The opposite is also true.

You get 20% of your output from 80% of your input.

And it doesn’t stop there.

If your numbers are big enough, then you can apply 80/20 to every 80/20 indefinitely.

To do that, take 20% of whatever it is that you’re considering and 80% of the results it gives you.

Then rinse and repeat, as they say.


Let’s say that you earn $100,000 each year.

20% of your bills will eat up 80% of your income, and 80% of your expenses will be covered by the remaining 20% of what you earn.

So, you’ll spend $80,000 every year on just 20% of the bills you have.

Think about how much your mortgage, utilities, and HOA fees consume.

Income, property, and sales taxes can take a disproportionately large chunk out of your wallet.

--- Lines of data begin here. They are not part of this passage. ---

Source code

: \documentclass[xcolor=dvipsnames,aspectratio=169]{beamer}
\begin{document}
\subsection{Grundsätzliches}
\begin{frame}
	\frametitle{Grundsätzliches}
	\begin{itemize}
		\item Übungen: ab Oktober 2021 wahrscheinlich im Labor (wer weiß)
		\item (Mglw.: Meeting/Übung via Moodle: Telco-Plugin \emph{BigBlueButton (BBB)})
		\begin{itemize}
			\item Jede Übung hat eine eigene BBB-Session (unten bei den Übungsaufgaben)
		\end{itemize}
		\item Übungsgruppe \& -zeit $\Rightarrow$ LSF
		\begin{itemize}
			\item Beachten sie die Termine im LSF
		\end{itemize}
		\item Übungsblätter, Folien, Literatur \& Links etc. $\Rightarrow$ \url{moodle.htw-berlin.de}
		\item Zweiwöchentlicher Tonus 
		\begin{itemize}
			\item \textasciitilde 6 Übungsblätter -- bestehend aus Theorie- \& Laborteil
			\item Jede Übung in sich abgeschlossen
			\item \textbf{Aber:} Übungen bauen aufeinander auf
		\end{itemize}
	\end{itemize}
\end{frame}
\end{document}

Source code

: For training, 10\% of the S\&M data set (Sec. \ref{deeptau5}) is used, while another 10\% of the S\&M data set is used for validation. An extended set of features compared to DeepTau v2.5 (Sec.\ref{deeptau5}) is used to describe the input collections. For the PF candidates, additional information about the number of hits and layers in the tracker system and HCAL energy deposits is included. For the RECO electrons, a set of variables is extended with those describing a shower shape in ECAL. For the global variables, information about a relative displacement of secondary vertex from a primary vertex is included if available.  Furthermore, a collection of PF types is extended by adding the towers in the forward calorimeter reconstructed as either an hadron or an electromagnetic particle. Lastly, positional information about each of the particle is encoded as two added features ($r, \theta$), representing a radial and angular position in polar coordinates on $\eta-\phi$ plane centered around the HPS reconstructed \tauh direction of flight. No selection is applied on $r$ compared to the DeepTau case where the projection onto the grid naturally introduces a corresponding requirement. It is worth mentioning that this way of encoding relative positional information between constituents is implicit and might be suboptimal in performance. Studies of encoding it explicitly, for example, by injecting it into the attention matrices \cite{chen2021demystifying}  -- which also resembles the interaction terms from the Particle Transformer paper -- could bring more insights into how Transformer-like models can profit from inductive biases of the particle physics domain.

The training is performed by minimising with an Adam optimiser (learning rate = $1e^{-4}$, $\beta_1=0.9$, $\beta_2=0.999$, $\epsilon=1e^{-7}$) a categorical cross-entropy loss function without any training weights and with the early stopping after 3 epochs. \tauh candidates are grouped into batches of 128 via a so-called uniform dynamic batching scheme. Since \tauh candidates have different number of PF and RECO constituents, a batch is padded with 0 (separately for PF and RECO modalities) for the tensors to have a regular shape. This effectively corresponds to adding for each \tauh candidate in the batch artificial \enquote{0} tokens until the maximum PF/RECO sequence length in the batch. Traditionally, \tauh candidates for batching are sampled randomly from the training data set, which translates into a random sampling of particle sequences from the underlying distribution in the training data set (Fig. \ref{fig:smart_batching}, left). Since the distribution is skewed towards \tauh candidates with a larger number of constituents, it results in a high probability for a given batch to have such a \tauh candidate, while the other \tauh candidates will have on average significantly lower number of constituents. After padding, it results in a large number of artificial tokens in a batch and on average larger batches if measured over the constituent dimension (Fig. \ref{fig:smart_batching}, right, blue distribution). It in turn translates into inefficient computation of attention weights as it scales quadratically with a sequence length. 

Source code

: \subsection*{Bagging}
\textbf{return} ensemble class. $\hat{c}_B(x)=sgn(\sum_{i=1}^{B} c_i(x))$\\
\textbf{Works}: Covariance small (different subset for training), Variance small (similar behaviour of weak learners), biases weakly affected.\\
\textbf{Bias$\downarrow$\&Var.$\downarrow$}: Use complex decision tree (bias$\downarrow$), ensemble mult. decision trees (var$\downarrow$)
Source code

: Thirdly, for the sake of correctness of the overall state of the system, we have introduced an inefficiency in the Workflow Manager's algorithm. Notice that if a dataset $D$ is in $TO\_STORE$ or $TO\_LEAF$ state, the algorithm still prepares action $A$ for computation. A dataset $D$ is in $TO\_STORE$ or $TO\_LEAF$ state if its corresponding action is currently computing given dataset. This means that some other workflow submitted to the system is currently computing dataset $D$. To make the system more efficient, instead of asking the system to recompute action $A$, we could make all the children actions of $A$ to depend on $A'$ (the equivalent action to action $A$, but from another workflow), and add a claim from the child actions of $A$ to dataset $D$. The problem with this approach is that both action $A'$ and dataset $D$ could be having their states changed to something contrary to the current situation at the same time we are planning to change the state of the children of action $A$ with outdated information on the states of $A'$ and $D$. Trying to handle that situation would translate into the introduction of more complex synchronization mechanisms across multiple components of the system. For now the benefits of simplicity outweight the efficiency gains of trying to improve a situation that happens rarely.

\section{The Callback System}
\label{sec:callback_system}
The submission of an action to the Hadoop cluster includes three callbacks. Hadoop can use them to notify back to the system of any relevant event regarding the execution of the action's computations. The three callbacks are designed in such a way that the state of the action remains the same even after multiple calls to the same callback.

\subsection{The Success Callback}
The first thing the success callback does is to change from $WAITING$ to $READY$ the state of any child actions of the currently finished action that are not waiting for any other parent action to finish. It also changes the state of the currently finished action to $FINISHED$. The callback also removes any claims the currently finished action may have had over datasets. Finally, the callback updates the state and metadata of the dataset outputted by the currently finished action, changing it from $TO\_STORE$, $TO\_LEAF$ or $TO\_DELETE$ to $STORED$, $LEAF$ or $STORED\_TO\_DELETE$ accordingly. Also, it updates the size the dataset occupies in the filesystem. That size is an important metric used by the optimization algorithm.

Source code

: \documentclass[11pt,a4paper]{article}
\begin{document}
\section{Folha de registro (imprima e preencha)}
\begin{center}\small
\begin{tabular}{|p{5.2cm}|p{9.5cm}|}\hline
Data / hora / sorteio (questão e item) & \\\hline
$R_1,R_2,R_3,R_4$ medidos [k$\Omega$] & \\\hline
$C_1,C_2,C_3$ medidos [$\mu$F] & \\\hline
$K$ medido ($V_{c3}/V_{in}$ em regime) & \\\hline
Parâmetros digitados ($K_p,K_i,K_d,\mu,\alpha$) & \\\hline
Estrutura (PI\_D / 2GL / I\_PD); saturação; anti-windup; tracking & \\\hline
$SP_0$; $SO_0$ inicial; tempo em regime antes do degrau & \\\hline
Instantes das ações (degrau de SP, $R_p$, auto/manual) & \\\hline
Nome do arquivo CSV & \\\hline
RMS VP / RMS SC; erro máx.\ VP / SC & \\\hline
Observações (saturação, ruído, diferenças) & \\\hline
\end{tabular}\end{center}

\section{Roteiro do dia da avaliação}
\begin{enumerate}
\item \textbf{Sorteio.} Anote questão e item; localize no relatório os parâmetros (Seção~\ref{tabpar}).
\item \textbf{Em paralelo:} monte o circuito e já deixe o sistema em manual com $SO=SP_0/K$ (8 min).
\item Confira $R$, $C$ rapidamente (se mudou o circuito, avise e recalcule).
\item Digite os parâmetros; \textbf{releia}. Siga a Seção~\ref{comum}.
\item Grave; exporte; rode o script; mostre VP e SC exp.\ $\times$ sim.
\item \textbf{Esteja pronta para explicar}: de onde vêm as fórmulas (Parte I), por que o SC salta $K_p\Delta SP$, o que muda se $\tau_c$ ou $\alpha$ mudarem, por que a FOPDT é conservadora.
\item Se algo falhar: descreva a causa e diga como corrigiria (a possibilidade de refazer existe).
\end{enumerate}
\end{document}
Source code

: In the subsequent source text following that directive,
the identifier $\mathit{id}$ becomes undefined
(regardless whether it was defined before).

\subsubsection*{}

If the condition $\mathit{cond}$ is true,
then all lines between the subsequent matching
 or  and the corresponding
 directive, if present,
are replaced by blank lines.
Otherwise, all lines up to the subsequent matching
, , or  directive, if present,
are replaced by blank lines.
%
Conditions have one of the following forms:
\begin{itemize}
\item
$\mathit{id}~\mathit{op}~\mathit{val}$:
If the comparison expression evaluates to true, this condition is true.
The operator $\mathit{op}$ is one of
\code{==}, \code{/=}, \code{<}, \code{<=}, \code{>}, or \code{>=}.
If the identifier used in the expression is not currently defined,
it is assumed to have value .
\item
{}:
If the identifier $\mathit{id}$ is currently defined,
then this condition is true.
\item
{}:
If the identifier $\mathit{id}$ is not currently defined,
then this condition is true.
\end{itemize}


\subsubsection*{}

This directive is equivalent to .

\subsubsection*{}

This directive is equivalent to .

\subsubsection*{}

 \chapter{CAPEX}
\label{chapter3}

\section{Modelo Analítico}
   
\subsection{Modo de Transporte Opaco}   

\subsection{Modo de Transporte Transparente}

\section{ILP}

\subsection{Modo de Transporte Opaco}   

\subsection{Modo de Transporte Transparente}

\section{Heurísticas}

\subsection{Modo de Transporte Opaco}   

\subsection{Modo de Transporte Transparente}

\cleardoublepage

Add to that your grocery bill, maybe the cost of gas if you do a lot of driving for work.

You might have to add in clothes or shoes. Some people spend a lot on these things every year.

And there are those who eat out all the time – a very expensive way to feed yourself.

That, too, might be among the 20% of your biggest annual expenditures.

Then the remaining $20,000 may go for savings, charitable giving, and entertainment, such as concerts or movies.

This 20%, however, will be spent on a myriad of things.

Think of all the “random” cups of coffee you have, for example.

If you spend $5.00 per cup every day for a year, that’s 365 purchases that add up to only $1825, or less than 2% of your total income.

Do you see what I mean?

Giving up

Now 80/20 also operates in realm of giving up.

Here’s how it happens.

Suppose you’re a fast learner.

You’re able to do what you set out to do most of the time without much effort.

For you, it requires no more than about 20% of your effort to get 80% of your results most of the time.

That could be because over time you’ve been able to identify the few activities that give you the greatest results for the time and energy that you give it.

If you have, then you’re to be congratulated.

That’s the goal!

But then you come up against something that challenges you.

You give it your usual 20% and nothing happens.

You give it 30%, and still nothing happens.

Because you’re not accustomed to defeat, you keep upping the ante.

Eventually you reach a point where you’re giving it all you’ve got.

Still no results – at least not the ones you want.

At this point, and perhaps before that, you may be tempted to give up.

What do you do?


Is it important?

It could be that the thing that you’re trying to accomplish isn’t all that important in the grand scheme of things.

If that’s the case, then you might be just knocking yourself out from nothing more than personal pride.

And if that’s what it is, then you need to decide if this is the best use of your time and energy.

What has become known as “keeping up with the Joneses” is a perfect example.


Is it significant?

There is another possibility, however, and that is that while the result you get may be small, its importance is huge.

Let’s say, for example, that you’re trying to start your car.

You’re not a mechanic.

You know that you need gas in the tank, a battery with enough juice in it to get the engine going, and an engine that does what it’s supposed to do.

You can have all those things, but without a key or a button, there is nothing to start the process.

Or let’s say that you have everything but gas.

Same thing.

The gas is a small thing.

And you don’t need much to start the engine.

You need more to travel somewhere, but a few drops will get the engine to start.

Getting two pieces of software to be nice to each other is another example.

If only one character among the tens of thousands of lines of code is wrong, then they won’t work.

Instead, they’ll pout.


Significance trumps pride

So the point is that the amount of effort that’s required to achieve something small may be huge, but the significance of that tiny bit of output might make all the difference.

And that’s what you need to see.

The risk is that you may misinterpret small results as being of no significance.

You must not confuse the two.


The Hack

The next time you encounter what seems like a minor challenge, but which ultimately stops you in your tracks, ask yourself this: What is the worst thing that could happen if I don’t figure this out?

If it’s only that your pride will be slightly wounded, then leave it.

If on the other hand, it’s the key to taking the next step, then press on.

Sometimes even smart people have to work hard.